Repeat the data word for word, excluding every picture.

Plain-text document sources
__________________________________________________
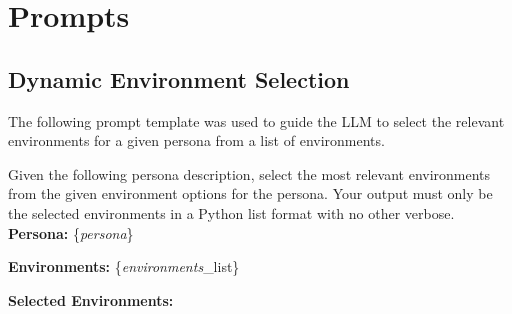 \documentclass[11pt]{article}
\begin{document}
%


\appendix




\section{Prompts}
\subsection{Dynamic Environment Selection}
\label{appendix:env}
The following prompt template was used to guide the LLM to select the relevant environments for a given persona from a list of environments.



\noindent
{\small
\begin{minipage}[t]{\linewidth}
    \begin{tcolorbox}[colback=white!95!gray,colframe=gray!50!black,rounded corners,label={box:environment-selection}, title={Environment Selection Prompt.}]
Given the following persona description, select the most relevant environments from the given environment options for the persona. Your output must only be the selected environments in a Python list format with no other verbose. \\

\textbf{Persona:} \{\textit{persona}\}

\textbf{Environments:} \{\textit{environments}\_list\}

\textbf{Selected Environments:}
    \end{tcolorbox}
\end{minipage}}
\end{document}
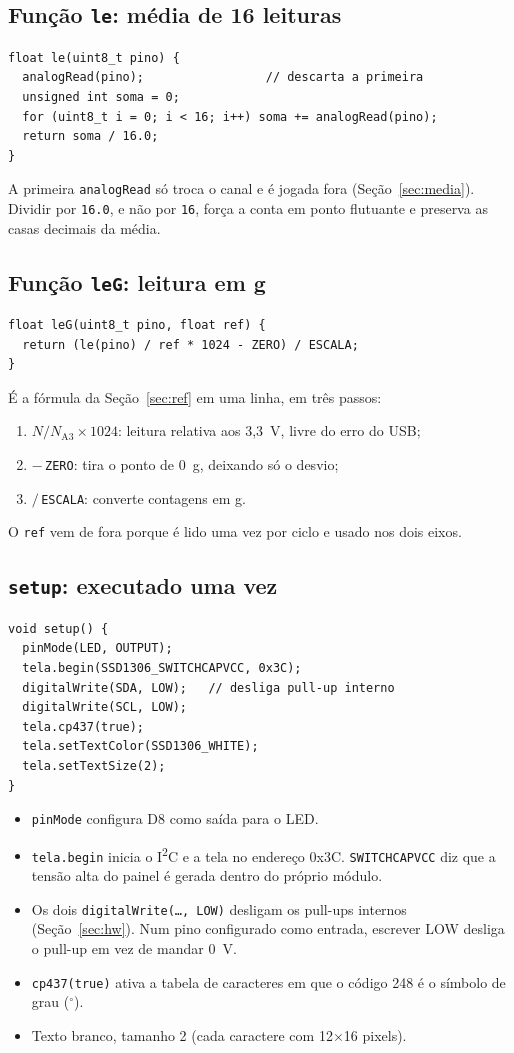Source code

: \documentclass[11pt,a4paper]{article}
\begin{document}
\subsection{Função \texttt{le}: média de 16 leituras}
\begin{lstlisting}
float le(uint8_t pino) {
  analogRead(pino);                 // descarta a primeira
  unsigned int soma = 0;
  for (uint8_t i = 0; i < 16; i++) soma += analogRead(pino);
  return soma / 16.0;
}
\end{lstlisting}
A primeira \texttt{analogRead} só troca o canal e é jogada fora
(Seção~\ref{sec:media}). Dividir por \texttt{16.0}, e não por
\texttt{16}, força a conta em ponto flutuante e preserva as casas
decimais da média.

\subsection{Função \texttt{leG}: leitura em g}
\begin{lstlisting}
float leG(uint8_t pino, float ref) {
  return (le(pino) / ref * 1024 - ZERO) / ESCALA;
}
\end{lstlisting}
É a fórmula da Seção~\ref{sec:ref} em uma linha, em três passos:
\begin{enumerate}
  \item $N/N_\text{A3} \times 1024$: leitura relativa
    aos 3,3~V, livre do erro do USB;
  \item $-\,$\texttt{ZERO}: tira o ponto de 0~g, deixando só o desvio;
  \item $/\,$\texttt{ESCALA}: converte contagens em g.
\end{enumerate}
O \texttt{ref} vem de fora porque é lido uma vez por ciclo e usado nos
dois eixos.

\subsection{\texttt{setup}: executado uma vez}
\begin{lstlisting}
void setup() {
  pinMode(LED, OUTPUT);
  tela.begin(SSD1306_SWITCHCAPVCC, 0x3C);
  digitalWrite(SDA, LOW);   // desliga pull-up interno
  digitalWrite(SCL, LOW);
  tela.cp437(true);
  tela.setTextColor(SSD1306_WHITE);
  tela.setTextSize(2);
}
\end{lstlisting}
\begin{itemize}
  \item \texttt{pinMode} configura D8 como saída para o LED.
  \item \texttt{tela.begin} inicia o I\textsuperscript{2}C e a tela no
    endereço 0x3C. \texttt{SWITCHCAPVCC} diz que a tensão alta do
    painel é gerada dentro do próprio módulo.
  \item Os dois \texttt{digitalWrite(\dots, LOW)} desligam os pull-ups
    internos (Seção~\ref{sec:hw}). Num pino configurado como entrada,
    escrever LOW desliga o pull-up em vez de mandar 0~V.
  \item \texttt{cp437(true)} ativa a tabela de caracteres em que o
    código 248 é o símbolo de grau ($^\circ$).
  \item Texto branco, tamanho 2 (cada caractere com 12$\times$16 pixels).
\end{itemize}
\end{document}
__________________________________________________
*WRITTEN ANSWER*
 \documentclass[11pt]{article}
\begin{document}
%


\appendix




\section{Prompts}
\subsection{Dynamic Environment Selection}
\label{appendix:env}
The following prompt template was used to guide the LLM to select the relevant environments for a given persona from a list of environments.



\noindent
{\small
\begin{minipage}[t]{\linewidth}
    \begin{tcolorbox}[colback=white!95!gray,colframe=gray!50!black,rounded corners,label={box:environment-selection}, title={Environment Selection Prompt.}]
Given the following persona description, select the most relevant environments from the given environment options for the persona. Your output must only be the selected environments in a Python list format with no other verbose. \\

\textbf{Persona:} \{\textit{persona}\}

\textbf{Environments:} \{\textit{environments}\_list\}

\textbf{Selected Environments:}
    \end{tcolorbox}
\end{minipage}}
\end{document}
Source code

: \documentclass[11pt,a4paper]{article}
\begin{document}
\subsection{Função \texttt{le}: média de 16 leituras}
\begin{lstlisting}
float le(uint8_t pino) {
  analogRead(pino);                 // descarta a primeira
  unsigned int soma = 0;
  for (uint8_t i = 0; i < 16; i++) soma += analogRead(pino);
  return soma / 16.0;
}
\end{lstlisting}
A primeira \texttt{analogRead} só troca o canal e é jogada fora
(Seção~\ref{sec:media}). Dividir por \texttt{16.0}, e não por
\texttt{16}, força a conta em ponto flutuante e preserva as casas
decimais da média.

\subsection{Função \texttt{leG}: leitura em g}
\begin{lstlisting}
float leG(uint8_t pino, float ref) {
  return (le(pino) / ref * 1024 - ZERO) / ESCALA;
}
\end{lstlisting}
É a fórmula da Seção~\ref{sec:ref} em uma linha, em três passos:
\begin{enumerate}
  \item $N/N_\text{A3} \times 1024$: leitura relativa
    aos 3,3~V, livre do erro do USB;
  \item $-\,$\texttt{ZERO}: tira o ponto de 0~g, deixando só o desvio;
  \item $/\,$\texttt{ESCALA}: converte contagens em g.
\end{enumerate}
O \texttt{ref} vem de fora porque é lido uma vez por ciclo e usado nos
dois eixos.

\subsection{\texttt{setup}: executado uma vez}
\begin{lstlisting}
void setup() {
  pinMode(LED, OUTPUT);
  tela.begin(SSD1306_SWITCHCAPVCC, 0x3C);
  digitalWrite(SDA, LOW);   // desliga pull-up interno
  digitalWrite(SCL, LOW);
  tela.cp437(true);
  tela.setTextColor(SSD1306_WHITE);
  tela.setTextSize(2);
}
\end{lstlisting}
\begin{itemize}
  \item \texttt{pinMode} configura D8 como saída para o LED.
  \item \texttt{tela.begin} inicia o I\textsuperscript{2}C e a tela no
    endereço 0x3C. \texttt{SWITCHCAPVCC} diz que a tensão alta do
    painel é gerada dentro do próprio módulo.
  \item Os dois \texttt{digitalWrite(\dots, LOW)} desligam os pull-ups
    internos (Seção~\ref{sec:hw}). Num pino configurado como entrada,
    escrever LOW desliga o pull-up em vez de mandar 0~V.
  \item \texttt{cp437(true)} ativa a tabela de caracteres em que o
    código 248 é o símbolo de grau ($^\circ$).
  \item Texto branco, tamanho 2 (cada caractere com 12$\times$16 pixels).
\end{itemize}
\end{document}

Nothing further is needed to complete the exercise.